I am no longer attractive to young girls.
Wait. Read that again, and note I wrote attractive, not ‘attracted’. Not being attracted to young girls would be a cause for celebration, until you realise I said ‘no longer’. And then you’d call the police.
Let’s get back to the point. Just a few years ago I was young, fit and didn’t look like a crack addict; and, as such, girls a few years younger than me got all giggly in my presence – some even declaring that they wanted to marry me. And, despite it being a bit odd, a compliment’s a compliment, and I took it.
But those days are gone. Nowadays I wear jeans which are so worn they have developed a huge rip in the crotch, so much so that if I sit with my legs open the resultant view essentially classes as indecent exposure. So I sit with my thighs clamped together and, because it’s convenient, my hands on my knees.
I wear comfortable shirts, which are often shades of blue or grey, soft cotton which is nudged by my moobs and ever-expanding gut. I have a cardigan which it takes all my strength not to button up. And sometimes I don’t bother to style my hair, so it sits proudly atop my scalp, stuck in all directions like I’ve been licking a Van de Graaf generator.
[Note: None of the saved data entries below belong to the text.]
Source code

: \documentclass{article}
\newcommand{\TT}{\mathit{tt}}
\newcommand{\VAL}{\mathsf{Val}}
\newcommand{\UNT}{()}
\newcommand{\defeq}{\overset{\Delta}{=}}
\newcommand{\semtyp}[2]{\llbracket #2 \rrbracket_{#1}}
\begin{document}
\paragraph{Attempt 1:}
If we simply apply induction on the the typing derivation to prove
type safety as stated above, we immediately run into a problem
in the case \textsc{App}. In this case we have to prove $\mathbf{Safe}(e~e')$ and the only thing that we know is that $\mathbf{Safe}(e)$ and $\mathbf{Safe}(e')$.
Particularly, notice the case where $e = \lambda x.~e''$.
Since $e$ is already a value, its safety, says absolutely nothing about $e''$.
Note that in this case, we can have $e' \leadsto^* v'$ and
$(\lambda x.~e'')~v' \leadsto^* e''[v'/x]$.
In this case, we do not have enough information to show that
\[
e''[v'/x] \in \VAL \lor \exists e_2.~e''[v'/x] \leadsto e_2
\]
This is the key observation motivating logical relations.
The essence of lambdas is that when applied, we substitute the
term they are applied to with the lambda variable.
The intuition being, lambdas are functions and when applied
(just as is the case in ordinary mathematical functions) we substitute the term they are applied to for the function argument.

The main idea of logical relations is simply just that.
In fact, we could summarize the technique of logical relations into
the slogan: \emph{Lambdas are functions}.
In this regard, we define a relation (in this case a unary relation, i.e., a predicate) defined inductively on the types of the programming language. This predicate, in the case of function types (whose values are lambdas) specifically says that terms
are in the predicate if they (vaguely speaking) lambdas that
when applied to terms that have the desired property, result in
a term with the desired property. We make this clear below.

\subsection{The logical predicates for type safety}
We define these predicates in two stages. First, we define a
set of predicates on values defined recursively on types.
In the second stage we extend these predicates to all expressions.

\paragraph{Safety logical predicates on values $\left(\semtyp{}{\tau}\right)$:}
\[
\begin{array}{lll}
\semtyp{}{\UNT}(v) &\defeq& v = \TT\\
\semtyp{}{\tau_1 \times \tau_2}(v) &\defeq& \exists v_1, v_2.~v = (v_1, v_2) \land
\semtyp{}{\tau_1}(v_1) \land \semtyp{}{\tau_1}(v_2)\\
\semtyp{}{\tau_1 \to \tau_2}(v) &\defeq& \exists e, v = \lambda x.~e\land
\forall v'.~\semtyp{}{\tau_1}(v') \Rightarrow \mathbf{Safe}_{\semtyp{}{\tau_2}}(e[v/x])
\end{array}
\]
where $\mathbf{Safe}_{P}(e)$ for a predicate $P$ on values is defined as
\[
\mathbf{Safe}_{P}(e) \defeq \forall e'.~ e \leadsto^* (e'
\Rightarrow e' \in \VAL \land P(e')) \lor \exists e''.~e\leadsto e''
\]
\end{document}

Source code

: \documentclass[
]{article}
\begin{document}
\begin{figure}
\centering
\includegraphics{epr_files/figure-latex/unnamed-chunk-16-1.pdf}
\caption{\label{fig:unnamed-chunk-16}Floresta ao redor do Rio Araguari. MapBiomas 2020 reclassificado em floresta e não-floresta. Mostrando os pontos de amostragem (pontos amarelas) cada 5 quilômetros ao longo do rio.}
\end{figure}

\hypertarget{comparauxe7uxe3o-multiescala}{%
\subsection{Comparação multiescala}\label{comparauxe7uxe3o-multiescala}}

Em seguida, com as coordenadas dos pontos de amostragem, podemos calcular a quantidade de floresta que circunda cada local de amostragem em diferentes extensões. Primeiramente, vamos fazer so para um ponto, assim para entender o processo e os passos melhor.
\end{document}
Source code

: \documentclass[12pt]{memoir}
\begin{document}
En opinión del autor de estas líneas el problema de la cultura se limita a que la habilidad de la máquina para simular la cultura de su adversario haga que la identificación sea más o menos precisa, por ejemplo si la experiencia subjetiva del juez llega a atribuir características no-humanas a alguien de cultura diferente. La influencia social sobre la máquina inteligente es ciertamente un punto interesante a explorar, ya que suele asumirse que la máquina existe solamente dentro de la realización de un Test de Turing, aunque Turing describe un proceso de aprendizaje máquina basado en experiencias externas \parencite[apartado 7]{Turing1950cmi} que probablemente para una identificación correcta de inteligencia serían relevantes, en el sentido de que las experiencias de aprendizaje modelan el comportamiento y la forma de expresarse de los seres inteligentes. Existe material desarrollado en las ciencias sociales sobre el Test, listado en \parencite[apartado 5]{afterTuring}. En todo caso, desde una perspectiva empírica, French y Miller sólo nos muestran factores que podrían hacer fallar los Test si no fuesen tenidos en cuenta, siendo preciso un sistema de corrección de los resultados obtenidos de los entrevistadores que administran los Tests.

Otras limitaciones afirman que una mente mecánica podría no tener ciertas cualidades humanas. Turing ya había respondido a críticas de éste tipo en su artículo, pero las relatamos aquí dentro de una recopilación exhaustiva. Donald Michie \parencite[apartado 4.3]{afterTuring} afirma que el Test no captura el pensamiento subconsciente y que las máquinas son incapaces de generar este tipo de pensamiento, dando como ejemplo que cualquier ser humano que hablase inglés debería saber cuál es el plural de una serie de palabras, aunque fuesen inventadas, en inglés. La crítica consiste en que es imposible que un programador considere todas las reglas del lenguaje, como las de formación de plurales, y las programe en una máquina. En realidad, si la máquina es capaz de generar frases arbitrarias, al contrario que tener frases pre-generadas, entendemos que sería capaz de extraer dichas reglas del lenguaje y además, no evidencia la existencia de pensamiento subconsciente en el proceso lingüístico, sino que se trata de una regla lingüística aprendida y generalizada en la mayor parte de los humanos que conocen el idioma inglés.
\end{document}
It’s no wonder, really, that I’m repulsive to the opposite sex, regardless of what age they are. Heck, now and again out of the corner of my eye I even catch my wife looking me up and down with the same expression you get when you’ve stepped in a dog turd. Maybe it’s time to throw out the grey and crack open the Brylcreem before my belt passes my nipples or my crotch is replaced by a hanging slab of fat – whichever comes first.